Problem to solve: Filter these entries down to the lines that hold the word "clone", and show each of them.

Data excerpts:
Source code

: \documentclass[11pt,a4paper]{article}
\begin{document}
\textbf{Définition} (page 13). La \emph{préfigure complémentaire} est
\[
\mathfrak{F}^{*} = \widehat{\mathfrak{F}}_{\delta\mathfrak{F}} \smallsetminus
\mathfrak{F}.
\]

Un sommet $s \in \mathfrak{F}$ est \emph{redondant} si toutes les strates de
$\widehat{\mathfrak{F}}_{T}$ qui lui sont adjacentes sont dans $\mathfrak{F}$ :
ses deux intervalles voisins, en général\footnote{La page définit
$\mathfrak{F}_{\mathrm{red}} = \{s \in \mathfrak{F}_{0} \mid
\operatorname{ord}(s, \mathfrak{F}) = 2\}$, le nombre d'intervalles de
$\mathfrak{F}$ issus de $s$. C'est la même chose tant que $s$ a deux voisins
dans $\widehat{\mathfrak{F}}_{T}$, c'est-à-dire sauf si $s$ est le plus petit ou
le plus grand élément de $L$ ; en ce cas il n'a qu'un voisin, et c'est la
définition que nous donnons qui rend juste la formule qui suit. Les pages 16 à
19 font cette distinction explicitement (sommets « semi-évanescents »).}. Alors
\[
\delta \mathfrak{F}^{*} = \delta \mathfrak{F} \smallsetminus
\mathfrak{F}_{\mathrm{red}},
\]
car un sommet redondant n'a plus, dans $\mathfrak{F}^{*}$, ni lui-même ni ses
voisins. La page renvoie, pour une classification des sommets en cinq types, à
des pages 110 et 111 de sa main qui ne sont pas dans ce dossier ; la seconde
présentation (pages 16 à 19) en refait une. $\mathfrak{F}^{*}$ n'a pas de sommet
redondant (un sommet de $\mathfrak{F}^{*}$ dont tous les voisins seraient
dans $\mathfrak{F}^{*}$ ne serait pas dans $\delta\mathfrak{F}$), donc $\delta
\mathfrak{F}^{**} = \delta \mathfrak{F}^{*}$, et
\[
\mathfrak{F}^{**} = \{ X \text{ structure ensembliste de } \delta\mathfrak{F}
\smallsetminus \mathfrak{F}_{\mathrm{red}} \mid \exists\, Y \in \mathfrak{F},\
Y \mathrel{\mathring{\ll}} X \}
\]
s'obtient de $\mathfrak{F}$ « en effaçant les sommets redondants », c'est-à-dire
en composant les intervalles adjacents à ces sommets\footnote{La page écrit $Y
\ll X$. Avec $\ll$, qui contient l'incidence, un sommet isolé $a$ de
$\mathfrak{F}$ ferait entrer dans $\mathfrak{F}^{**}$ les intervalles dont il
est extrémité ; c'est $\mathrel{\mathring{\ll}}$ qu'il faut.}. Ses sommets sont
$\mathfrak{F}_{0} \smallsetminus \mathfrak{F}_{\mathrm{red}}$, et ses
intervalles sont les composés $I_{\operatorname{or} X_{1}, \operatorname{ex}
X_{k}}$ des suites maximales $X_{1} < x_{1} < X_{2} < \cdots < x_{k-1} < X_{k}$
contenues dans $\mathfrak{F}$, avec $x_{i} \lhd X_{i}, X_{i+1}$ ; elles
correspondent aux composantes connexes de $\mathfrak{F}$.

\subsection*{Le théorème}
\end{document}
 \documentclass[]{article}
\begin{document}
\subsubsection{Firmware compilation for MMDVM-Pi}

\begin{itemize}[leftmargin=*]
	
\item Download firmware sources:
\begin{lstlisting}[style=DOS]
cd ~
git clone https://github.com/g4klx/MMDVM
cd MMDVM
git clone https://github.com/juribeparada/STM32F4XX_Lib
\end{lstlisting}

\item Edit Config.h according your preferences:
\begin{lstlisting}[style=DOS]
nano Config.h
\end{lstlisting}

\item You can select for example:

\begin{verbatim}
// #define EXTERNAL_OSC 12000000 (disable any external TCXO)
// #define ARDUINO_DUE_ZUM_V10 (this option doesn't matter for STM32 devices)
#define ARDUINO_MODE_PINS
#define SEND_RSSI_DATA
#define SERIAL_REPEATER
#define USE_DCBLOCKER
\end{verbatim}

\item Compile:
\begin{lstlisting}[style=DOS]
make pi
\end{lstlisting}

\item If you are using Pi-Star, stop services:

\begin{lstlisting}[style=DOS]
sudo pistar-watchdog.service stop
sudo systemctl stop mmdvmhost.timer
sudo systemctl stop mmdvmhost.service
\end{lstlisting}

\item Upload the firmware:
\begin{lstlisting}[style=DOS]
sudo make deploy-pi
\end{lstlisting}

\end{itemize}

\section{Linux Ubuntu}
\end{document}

Task solution:
git clone https://github.com/g4klx/MMDVM
git clone https://github.com/juribeparada/STM32F4XX_Lib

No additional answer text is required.